10月7日よりパリ北東部で始まったアフリカ系の暴動は、ディジョンやマルセイユなど他の都市に飛び火し、この10年間、先進諸国が経験した最大級の都市暴動になった。
きっかけは、「警官による暴力」と「人種別プロファイリング」。2名のアフリカ系青年が、深夜、警官に尾行されていた。そこで身の危険を感じたふたりは、警官の尾行を振り切ろうと走り出し変電所に逃げ込んだところ、感電死してしまった。(これは、ロイター通信や『ニューヨーク・タイムス』が報じたところによる。彼らの死因について、いまのところ確かなところはわかっていない)。
そして、3日にはついに、アフリカ系居住区で評判の悪い店舗を標的にした放火や警官隊に対する狙撃が始まった。
暴動のきっかけになった問題、そしてその経過は、60年代のアメリカの「ロング・ホット・サマー」、さらに記憶に新しいところでは1992年のロサンゼルス暴動と「うり二つ」である。

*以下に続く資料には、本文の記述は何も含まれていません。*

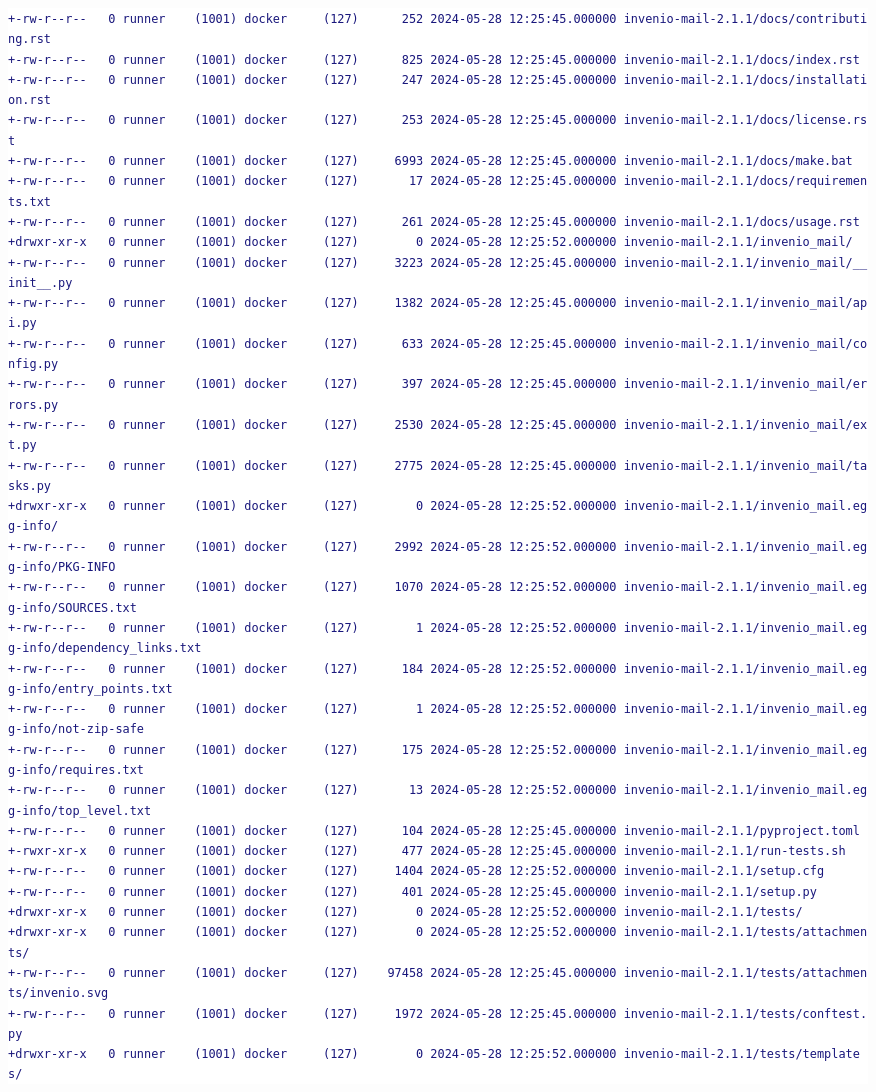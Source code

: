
 ```diff
+-rw-r--r--   0 runner    (1001) docker     (127)      252 2024-05-28 12:25:45.000000 invenio-mail-2.1.1/docs/contributing.rst
+-rw-r--r--   0 runner    (1001) docker     (127)      825 2024-05-28 12:25:45.000000 invenio-mail-2.1.1/docs/index.rst
+-rw-r--r--   0 runner    (1001) docker     (127)      247 2024-05-28 12:25:45.000000 invenio-mail-2.1.1/docs/installation.rst
+-rw-r--r--   0 runner    (1001) docker     (127)      253 2024-05-28 12:25:45.000000 invenio-mail-2.1.1/docs/license.rst
+-rw-r--r--   0 runner    (1001) docker     (127)     6993 2024-05-28 12:25:45.000000 invenio-mail-2.1.1/docs/make.bat
+-rw-r--r--   0 runner    (1001) docker     (127)       17 2024-05-28 12:25:45.000000 invenio-mail-2.1.1/docs/requirements.txt
+-rw-r--r--   0 runner    (1001) docker     (127)      261 2024-05-28 12:25:45.000000 invenio-mail-2.1.1/docs/usage.rst
+drwxr-xr-x   0 runner    (1001) docker     (127)        0 2024-05-28 12:25:52.000000 invenio-mail-2.1.1/invenio_mail/
+-rw-r--r--   0 runner    (1001) docker     (127)     3223 2024-05-28 12:25:45.000000 invenio-mail-2.1.1/invenio_mail/__init__.py
+-rw-r--r--   0 runner    (1001) docker     (127)     1382 2024-05-28 12:25:45.000000 invenio-mail-2.1.1/invenio_mail/api.py
+-rw-r--r--   0 runner    (1001) docker     (127)      633 2024-05-28 12:25:45.000000 invenio-mail-2.1.1/invenio_mail/config.py
+-rw-r--r--   0 runner    (1001) docker     (127)      397 2024-05-28 12:25:45.000000 invenio-mail-2.1.1/invenio_mail/errors.py
+-rw-r--r--   0 runner    (1001) docker     (127)     2530 2024-05-28 12:25:45.000000 invenio-mail-2.1.1/invenio_mail/ext.py
+-rw-r--r--   0 runner    (1001) docker     (127)     2775 2024-05-28 12:25:45.000000 invenio-mail-2.1.1/invenio_mail/tasks.py
+drwxr-xr-x   0 runner    (1001) docker     (127)        0 2024-05-28 12:25:52.000000 invenio-mail-2.1.1/invenio_mail.egg-info/
+-rw-r--r--   0 runner    (1001) docker     (127)     2992 2024-05-28 12:25:52.000000 invenio-mail-2.1.1/invenio_mail.egg-info/PKG-INFO
+-rw-r--r--   0 runner    (1001) docker     (127)     1070 2024-05-28 12:25:52.000000 invenio-mail-2.1.1/invenio_mail.egg-info/SOURCES.txt
+-rw-r--r--   0 runner    (1001) docker     (127)        1 2024-05-28 12:25:52.000000 invenio-mail-2.1.1/invenio_mail.egg-info/dependency_links.txt
+-rw-r--r--   0 runner    (1001) docker     (127)      184 2024-05-28 12:25:52.000000 invenio-mail-2.1.1/invenio_mail.egg-info/entry_points.txt
+-rw-r--r--   0 runner    (1001) docker     (127)        1 2024-05-28 12:25:52.000000 invenio-mail-2.1.1/invenio_mail.egg-info/not-zip-safe
+-rw-r--r--   0 runner    (1001) docker     (127)      175 2024-05-28 12:25:52.000000 invenio-mail-2.1.1/invenio_mail.egg-info/requires.txt
+-rw-r--r--   0 runner    (1001) docker     (127)       13 2024-05-28 12:25:52.000000 invenio-mail-2.1.1/invenio_mail.egg-info/top_level.txt
+-rw-r--r--   0 runner    (1001) docker     (127)      104 2024-05-28 12:25:45.000000 invenio-mail-2.1.1/pyproject.toml
+-rwxr-xr-x   0 runner    (1001) docker     (127)      477 2024-05-28 12:25:45.000000 invenio-mail-2.1.1/run-tests.sh
+-rw-r--r--   0 runner    (1001) docker     (127)     1404 2024-05-28 12:25:52.000000 invenio-mail-2.1.1/setup.cfg
+-rw-r--r--   0 runner    (1001) docker     (127)      401 2024-05-28 12:25:45.000000 invenio-mail-2.1.1/setup.py
+drwxr-xr-x   0 runner    (1001) docker     (127)        0 2024-05-28 12:25:52.000000 invenio-mail-2.1.1/tests/
+drwxr-xr-x   0 runner    (1001) docker     (127)        0 2024-05-28 12:25:52.000000 invenio-mail-2.1.1/tests/attachments/
+-rw-r--r--   0 runner    (1001) docker     (127)    97458 2024-05-28 12:25:45.000000 invenio-mail-2.1.1/tests/attachments/invenio.svg
+-rw-r--r--   0 runner    (1001) docker     (127)     1972 2024-05-28 12:25:45.000000 invenio-mail-2.1.1/tests/conftest.py
+drwxr-xr-x   0 runner    (1001) docker     (127)        0 2024-05-28 12:25:52.000000 invenio-mail-2.1.1/tests/templates/
```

なお、青年を中心とする暴徒は、フランスで生まれたものが大半である。一部の日本のメディアは、彼ら彼女らを「移民」と形容しているが、これは正確な表現ではない。むしろ、彼ら彼女らを「移民」とみなすそのまなざし自体が、フランスの国是ーー自由、平等、博愛ーーに反するものであり、このような風潮こそが、暴動の根本的原因であると言っても良いだろう。
公民権運動が求めたものーー自由ーーが現実にならないとき、「ロング・ホット・サマー」は始まった、その経緯と同じである。